(What you have to do)
Your answer must be a single number: how many lines in the records include the word "development".

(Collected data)
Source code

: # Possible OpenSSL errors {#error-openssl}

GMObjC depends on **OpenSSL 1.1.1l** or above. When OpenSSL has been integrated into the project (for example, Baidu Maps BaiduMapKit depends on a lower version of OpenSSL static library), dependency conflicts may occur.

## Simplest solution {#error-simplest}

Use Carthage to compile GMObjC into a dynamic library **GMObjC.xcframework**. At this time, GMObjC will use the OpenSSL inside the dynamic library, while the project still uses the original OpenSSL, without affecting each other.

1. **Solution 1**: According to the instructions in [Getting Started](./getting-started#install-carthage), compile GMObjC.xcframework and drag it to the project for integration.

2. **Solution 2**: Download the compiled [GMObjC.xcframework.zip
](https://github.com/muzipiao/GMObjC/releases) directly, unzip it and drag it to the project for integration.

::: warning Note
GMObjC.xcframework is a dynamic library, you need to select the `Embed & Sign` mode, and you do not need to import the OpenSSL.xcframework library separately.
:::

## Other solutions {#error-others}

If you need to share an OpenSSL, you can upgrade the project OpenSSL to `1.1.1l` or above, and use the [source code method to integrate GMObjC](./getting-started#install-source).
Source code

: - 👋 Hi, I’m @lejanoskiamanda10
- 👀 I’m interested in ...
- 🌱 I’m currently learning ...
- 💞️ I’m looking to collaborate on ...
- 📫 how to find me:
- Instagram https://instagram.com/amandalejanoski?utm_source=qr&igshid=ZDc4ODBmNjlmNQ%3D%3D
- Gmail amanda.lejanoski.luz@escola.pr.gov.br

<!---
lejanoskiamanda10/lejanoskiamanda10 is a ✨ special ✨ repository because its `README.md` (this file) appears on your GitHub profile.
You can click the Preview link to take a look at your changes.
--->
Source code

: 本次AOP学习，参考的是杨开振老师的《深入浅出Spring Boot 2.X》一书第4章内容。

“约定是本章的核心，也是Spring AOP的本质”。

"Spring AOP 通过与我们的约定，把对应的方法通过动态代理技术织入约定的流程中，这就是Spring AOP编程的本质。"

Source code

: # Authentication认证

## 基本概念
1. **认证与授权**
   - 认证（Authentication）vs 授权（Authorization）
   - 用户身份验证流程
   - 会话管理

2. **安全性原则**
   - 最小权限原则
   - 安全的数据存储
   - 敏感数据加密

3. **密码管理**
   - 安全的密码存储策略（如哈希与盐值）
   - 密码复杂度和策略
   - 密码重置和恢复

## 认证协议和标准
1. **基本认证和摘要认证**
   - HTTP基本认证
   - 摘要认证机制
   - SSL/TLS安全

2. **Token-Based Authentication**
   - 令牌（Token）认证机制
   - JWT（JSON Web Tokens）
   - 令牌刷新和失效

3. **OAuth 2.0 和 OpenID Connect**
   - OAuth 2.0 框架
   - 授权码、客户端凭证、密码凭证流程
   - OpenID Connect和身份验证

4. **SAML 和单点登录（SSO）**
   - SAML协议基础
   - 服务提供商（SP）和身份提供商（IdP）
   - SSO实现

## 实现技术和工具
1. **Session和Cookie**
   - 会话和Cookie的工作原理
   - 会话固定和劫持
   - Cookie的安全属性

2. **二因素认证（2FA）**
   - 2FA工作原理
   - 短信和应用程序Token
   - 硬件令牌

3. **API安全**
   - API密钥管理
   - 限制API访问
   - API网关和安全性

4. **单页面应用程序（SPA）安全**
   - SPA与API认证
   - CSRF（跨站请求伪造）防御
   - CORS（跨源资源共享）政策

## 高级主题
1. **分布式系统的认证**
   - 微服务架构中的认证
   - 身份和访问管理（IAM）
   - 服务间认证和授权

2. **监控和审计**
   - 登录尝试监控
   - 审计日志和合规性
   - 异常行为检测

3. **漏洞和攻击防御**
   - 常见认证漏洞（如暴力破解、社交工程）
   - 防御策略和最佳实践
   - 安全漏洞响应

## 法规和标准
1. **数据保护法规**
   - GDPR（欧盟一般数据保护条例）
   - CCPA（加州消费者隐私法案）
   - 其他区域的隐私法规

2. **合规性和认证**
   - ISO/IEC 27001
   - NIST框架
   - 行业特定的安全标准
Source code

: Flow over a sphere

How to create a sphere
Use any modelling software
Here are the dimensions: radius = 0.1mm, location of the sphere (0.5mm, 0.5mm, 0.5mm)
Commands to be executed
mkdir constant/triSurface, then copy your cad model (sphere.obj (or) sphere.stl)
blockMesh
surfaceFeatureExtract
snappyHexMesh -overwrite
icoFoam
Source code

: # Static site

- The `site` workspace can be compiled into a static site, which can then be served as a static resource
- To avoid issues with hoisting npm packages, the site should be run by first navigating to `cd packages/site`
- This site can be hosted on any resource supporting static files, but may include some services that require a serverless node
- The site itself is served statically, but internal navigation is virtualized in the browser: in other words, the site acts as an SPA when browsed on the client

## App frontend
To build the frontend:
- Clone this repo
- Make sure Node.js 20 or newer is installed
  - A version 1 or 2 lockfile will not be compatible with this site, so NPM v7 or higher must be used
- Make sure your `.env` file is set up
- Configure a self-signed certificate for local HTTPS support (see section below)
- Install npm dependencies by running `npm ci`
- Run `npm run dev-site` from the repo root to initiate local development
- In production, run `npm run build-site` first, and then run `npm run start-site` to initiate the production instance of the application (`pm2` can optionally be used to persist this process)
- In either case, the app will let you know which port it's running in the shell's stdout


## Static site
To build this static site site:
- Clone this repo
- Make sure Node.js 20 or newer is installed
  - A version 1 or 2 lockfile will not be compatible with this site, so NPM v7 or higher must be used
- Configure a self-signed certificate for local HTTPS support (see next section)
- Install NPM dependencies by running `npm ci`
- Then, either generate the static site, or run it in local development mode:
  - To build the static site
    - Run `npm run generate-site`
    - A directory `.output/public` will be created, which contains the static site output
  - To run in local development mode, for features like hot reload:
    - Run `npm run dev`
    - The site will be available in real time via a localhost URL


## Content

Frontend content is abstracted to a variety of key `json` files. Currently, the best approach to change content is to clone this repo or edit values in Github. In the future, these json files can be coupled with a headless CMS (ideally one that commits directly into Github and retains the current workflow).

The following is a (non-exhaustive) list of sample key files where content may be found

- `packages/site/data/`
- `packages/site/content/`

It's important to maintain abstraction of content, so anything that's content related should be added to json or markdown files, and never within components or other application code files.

==

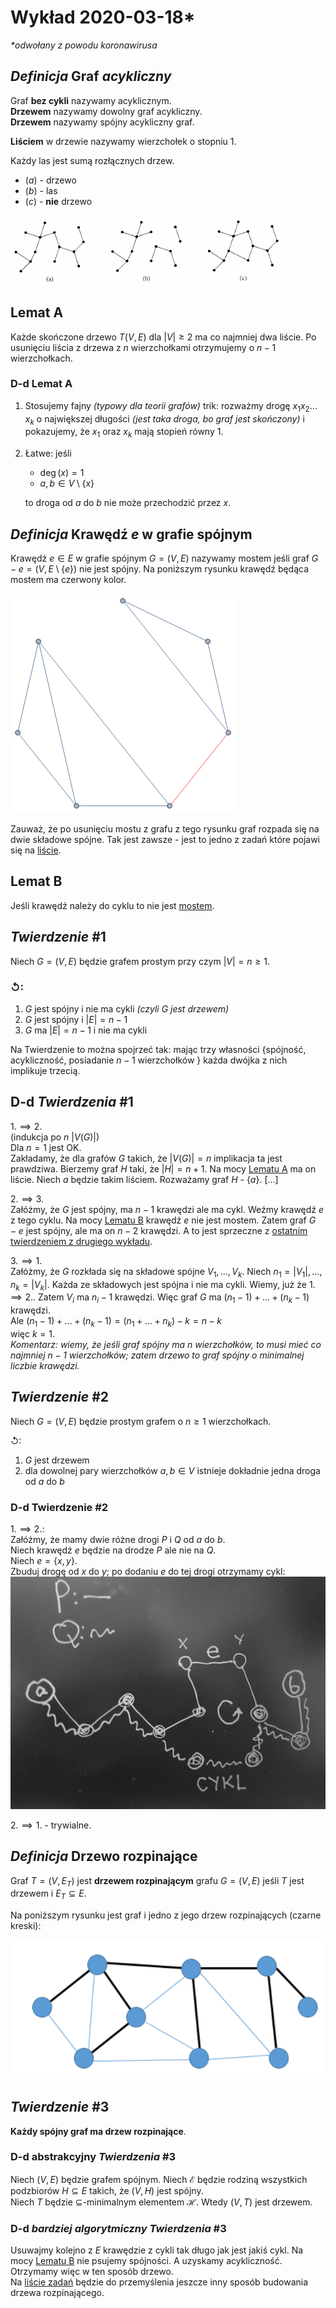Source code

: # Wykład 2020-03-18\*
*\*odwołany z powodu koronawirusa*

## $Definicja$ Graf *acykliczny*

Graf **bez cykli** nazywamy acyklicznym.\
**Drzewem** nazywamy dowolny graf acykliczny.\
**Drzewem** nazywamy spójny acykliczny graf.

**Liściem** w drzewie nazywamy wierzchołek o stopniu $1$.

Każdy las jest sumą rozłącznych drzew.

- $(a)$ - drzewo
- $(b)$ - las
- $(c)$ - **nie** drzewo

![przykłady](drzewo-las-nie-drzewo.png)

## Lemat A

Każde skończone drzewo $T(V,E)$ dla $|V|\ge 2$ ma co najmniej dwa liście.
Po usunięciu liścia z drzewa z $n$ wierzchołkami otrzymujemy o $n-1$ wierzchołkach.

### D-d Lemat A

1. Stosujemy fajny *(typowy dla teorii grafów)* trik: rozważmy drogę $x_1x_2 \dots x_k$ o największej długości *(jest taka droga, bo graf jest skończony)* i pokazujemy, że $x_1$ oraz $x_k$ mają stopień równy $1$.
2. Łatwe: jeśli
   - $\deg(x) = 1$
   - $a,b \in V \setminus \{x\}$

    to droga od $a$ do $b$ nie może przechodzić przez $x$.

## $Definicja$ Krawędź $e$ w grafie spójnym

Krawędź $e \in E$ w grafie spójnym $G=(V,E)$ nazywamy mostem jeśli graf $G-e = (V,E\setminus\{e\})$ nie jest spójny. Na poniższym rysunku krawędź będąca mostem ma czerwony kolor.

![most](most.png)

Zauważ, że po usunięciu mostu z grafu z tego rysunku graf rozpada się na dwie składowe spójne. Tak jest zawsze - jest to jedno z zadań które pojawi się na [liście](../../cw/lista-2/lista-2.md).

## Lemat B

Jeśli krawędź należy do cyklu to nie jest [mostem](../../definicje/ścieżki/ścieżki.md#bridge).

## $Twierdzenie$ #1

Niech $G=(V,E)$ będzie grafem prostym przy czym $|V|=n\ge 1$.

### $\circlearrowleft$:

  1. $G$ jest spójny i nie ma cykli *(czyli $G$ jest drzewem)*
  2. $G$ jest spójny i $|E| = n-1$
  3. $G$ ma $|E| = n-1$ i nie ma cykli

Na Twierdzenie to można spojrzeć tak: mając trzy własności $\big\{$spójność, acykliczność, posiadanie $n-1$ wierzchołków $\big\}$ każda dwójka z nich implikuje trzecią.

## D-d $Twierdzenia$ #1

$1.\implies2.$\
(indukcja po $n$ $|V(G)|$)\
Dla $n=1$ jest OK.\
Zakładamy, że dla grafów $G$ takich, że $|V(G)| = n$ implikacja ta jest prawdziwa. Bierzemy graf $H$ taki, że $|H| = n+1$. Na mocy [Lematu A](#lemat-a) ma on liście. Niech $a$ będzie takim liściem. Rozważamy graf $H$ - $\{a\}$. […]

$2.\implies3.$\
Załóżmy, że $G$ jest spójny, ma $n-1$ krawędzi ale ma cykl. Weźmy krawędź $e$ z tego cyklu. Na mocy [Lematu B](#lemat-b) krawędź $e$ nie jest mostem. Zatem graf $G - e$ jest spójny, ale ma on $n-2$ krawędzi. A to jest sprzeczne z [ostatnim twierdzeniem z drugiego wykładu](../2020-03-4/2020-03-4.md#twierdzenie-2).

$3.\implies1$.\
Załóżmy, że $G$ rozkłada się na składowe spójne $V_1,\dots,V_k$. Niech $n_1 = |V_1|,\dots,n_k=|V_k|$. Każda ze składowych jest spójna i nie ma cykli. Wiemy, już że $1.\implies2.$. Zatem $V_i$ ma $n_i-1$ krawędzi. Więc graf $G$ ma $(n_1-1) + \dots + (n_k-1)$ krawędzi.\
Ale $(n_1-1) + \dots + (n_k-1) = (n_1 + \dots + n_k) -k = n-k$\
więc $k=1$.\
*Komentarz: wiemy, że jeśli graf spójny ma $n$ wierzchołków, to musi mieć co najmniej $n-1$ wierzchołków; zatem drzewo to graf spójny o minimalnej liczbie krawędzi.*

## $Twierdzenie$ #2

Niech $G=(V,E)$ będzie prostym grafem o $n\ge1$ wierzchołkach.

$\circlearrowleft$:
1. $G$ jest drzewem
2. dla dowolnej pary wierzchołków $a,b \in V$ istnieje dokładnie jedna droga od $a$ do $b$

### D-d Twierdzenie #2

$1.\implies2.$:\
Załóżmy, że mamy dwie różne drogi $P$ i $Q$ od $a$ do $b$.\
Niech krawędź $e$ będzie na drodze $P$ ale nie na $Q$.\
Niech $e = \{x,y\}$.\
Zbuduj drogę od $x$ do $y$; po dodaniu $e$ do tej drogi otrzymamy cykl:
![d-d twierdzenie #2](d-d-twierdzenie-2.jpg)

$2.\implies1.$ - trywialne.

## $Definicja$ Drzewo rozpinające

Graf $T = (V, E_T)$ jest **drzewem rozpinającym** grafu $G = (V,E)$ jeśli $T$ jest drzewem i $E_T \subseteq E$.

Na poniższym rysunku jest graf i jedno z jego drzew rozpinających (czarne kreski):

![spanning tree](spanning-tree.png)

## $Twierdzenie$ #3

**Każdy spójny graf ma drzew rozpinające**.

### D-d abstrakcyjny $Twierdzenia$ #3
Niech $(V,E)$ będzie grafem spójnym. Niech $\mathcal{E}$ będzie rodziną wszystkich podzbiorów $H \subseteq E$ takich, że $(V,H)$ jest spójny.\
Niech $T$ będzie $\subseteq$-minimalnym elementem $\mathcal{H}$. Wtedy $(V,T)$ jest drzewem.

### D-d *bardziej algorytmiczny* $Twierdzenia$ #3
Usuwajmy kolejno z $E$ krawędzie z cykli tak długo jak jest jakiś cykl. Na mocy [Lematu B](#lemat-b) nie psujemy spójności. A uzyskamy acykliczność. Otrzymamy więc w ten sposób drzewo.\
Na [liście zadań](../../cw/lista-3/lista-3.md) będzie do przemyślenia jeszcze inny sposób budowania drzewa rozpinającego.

(Result of this task)
3